> Work instructions:
From the entries below, retype only the lines from the one with "2. Get your" through the one with "member parameter. | [optional]", exactly as written.

> Dataset entries:
*-*-*

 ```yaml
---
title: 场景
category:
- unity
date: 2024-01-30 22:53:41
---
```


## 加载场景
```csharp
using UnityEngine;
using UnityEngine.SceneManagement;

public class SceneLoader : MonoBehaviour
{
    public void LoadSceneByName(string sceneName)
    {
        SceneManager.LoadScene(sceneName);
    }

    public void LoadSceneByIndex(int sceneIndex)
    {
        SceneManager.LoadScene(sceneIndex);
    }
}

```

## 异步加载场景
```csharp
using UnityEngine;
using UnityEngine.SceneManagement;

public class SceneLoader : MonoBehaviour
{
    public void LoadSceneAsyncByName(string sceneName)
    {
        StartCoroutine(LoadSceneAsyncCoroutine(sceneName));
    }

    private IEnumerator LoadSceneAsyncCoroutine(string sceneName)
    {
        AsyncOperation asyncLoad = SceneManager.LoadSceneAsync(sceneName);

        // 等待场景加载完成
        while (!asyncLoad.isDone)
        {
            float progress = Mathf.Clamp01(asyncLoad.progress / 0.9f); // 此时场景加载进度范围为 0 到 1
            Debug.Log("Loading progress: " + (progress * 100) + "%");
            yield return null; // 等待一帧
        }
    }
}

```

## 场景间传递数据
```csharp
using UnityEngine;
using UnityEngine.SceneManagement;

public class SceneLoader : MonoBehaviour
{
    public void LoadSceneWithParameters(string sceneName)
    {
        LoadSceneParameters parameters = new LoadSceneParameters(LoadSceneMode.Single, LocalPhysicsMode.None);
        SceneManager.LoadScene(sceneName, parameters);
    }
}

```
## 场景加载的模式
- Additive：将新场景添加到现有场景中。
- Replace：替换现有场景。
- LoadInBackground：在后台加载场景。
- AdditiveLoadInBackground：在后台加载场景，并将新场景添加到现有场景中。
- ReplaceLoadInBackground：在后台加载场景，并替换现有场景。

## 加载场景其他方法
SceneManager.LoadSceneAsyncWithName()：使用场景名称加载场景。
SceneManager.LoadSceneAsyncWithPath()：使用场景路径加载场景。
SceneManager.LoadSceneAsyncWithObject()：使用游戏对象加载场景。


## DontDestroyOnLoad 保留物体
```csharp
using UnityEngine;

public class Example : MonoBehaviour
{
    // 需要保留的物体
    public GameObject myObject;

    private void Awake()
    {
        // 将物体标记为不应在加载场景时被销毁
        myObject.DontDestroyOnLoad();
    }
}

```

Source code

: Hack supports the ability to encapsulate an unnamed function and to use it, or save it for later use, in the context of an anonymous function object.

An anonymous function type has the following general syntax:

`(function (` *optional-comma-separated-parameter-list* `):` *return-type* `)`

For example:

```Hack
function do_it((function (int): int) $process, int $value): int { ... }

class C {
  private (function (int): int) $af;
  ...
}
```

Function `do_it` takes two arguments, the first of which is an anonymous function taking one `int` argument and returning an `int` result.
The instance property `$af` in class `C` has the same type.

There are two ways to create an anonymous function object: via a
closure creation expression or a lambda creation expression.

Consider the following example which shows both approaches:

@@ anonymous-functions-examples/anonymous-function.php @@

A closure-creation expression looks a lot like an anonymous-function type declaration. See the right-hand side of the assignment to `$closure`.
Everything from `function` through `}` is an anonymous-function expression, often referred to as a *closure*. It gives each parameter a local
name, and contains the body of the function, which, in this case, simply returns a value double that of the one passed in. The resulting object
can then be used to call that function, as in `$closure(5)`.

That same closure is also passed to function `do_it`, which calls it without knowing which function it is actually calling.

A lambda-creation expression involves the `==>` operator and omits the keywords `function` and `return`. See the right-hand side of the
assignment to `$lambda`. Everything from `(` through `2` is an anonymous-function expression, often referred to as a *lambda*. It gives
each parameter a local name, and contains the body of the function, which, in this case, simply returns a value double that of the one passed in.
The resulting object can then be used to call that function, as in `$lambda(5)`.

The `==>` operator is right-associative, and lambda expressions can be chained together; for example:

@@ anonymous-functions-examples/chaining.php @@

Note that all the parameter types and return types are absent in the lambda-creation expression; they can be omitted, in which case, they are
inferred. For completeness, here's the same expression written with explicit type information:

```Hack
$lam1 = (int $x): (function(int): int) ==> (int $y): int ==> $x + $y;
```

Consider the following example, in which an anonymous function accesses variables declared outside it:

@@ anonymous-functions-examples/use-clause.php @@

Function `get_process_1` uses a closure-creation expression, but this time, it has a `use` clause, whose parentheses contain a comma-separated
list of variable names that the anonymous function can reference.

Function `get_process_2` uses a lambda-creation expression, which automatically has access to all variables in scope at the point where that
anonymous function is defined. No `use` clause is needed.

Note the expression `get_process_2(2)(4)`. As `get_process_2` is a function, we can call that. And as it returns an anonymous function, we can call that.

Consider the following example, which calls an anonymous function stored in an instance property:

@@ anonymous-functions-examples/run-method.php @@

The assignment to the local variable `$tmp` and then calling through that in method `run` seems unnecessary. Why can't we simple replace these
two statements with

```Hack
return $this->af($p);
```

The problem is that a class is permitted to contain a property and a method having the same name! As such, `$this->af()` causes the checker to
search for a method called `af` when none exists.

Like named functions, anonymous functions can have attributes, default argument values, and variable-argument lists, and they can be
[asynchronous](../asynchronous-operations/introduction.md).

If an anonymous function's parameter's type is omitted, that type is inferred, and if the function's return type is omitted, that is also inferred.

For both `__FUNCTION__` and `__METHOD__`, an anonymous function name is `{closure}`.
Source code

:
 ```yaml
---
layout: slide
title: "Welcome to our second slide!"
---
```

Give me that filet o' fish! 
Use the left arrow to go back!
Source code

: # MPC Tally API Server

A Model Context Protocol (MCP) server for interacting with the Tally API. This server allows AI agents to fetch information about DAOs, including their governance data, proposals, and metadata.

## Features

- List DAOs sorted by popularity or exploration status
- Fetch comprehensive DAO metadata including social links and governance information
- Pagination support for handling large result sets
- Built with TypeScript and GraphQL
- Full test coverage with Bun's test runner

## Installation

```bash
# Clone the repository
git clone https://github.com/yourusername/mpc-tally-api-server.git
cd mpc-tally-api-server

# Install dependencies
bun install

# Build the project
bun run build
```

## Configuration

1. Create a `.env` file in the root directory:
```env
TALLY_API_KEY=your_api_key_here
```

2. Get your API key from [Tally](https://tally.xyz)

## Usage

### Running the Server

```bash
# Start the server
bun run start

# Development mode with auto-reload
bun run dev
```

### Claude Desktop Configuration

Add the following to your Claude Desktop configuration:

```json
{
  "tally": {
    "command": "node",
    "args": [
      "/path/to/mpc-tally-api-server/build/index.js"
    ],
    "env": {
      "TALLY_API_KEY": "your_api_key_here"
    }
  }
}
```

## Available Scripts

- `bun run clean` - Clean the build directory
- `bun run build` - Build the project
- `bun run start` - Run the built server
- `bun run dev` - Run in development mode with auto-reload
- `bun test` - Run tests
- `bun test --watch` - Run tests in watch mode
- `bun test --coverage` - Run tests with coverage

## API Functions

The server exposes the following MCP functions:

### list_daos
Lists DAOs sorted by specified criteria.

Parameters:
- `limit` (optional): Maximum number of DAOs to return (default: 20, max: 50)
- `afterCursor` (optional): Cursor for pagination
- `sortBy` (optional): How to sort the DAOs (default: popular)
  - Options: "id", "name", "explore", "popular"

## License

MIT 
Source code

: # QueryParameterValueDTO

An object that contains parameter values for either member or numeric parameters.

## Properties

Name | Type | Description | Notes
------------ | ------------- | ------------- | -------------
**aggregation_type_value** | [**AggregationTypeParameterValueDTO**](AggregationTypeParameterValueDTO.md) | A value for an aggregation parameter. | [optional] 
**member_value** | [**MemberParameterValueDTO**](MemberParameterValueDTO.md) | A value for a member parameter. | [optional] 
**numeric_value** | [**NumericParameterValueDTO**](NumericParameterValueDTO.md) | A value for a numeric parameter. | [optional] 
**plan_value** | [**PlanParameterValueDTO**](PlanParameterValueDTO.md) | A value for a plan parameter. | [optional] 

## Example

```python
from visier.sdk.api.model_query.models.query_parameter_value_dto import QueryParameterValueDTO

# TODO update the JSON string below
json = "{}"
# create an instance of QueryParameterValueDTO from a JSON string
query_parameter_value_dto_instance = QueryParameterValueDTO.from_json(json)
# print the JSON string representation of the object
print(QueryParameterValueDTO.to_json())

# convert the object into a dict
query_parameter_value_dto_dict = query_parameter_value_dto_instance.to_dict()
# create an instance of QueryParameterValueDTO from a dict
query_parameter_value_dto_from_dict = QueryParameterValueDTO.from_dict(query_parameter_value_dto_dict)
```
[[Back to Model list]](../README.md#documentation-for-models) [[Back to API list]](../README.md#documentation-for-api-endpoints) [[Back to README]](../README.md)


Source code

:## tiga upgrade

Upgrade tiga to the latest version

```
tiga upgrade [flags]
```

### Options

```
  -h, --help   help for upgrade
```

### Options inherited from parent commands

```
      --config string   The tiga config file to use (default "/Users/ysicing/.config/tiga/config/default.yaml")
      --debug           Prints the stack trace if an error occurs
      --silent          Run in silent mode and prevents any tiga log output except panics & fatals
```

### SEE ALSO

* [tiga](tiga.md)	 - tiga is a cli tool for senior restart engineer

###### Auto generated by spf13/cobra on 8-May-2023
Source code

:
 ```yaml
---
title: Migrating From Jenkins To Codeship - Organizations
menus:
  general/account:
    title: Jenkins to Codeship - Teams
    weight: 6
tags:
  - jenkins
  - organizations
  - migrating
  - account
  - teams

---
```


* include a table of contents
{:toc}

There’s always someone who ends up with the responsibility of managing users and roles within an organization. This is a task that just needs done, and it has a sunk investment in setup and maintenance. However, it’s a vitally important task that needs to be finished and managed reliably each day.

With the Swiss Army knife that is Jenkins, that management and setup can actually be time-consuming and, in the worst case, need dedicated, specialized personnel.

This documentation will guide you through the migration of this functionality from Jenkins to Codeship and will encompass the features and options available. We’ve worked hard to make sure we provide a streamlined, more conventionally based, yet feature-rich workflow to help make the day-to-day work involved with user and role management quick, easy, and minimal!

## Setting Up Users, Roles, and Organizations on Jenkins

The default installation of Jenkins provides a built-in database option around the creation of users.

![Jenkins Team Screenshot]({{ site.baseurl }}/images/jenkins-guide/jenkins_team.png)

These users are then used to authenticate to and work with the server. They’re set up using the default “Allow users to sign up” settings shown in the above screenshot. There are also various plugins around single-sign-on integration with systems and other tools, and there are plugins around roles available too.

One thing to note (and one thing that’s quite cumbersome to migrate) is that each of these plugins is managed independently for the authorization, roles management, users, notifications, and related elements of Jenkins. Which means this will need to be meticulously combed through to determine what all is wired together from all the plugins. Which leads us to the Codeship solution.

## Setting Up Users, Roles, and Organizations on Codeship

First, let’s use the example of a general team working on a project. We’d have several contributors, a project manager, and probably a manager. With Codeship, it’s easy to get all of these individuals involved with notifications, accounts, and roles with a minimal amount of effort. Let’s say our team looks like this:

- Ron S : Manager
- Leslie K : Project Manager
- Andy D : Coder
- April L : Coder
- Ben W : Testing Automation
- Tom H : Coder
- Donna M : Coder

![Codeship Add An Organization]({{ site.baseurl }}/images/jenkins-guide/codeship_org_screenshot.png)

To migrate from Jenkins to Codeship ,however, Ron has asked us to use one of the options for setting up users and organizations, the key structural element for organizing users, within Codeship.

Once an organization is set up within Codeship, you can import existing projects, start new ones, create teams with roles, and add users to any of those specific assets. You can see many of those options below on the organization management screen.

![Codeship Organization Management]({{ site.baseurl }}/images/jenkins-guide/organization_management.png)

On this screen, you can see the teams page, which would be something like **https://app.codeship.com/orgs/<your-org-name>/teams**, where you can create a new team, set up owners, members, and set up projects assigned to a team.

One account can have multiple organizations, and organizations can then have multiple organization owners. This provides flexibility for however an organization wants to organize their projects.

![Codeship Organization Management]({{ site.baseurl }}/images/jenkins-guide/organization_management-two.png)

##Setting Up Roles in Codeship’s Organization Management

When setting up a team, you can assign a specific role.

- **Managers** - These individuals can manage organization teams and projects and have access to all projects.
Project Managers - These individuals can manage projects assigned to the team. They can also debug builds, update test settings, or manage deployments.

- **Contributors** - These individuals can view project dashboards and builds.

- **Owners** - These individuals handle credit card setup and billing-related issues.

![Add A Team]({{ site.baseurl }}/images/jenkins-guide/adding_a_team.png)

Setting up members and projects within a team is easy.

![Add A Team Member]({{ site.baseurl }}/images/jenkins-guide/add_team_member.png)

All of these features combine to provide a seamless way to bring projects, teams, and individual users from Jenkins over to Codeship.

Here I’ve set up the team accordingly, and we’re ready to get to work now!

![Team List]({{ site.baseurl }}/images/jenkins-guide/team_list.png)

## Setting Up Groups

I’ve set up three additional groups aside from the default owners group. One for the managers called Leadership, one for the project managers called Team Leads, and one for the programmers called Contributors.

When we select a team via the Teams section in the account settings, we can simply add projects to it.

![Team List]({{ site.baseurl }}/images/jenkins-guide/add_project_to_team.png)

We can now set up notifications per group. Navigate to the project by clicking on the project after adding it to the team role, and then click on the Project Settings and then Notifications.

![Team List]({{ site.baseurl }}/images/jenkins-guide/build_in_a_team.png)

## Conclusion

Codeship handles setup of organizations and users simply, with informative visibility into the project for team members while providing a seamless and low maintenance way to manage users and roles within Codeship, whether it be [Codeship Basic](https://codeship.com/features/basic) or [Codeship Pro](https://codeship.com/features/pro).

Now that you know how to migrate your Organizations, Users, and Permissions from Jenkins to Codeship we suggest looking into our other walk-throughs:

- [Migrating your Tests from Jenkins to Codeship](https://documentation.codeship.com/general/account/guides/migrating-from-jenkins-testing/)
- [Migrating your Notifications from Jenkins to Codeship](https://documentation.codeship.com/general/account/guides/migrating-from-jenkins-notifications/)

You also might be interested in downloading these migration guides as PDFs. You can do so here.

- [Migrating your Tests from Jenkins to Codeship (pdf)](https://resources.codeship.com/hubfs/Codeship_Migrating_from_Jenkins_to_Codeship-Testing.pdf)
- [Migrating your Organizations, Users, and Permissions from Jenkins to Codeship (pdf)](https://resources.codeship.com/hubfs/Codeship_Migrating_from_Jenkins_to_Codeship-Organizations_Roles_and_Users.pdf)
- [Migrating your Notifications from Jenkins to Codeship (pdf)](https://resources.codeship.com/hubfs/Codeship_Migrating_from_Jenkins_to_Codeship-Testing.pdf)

*-*-*

> Answer to this exercise:
2. Get your API key from [Tally](https://tally.xyz)

## Usage

### Running the Server

```bash
# Start the server
bun run start

# Development mode with auto-reload
bun run dev
```

### Claude Desktop Configuration

Add the following to your Claude Desktop configuration:

```json
{
  "tally": {
    "command": "node",
    "args": [
      "/path/to/mpc-tally-api-server/build/index.js"
    ],
    "env": {
      "TALLY_API_KEY": "your_api_key_here"
    }
  }
}
```

## Available Scripts

- `bun run clean` - Clean the build directory
- `bun run build` - Build the project
- `bun run start` - Run the built server
- `bun run dev` - Run in development mode with auto-reload
- `bun test` - Run tests
- `bun test --watch` - Run tests in watch mode
- `bun test --coverage` - Run tests with coverage

## API Functions

The server exposes the following MCP functions:

### list_daos
Lists DAOs sorted by specified criteria.

Parameters:
- `limit` (optional): Maximum number of DAOs to return (default: 20, max: 50)
- `afterCursor` (optional): Cursor for pagination
- `sortBy` (optional): How to sort the DAOs (default: popular)
  - Options: "id", "name", "explore", "popular"

## License

MIT 
Source code

: # QueryParameterValueDTO

An object that contains parameter values for either member or numeric parameters.

## Properties

Name | Type | Description | Notes
------------ | ------------- | ------------- | -------------
**aggregation_type_value** | [**AggregationTypeParameterValueDTO**](AggregationTypeParameterValueDTO.md) | A value for an aggregation parameter. | [optional] 
**member_value** | [**MemberParameterValueDTO**](MemberParameterValueDTO.md) | A value for a member parameter. | [optional] 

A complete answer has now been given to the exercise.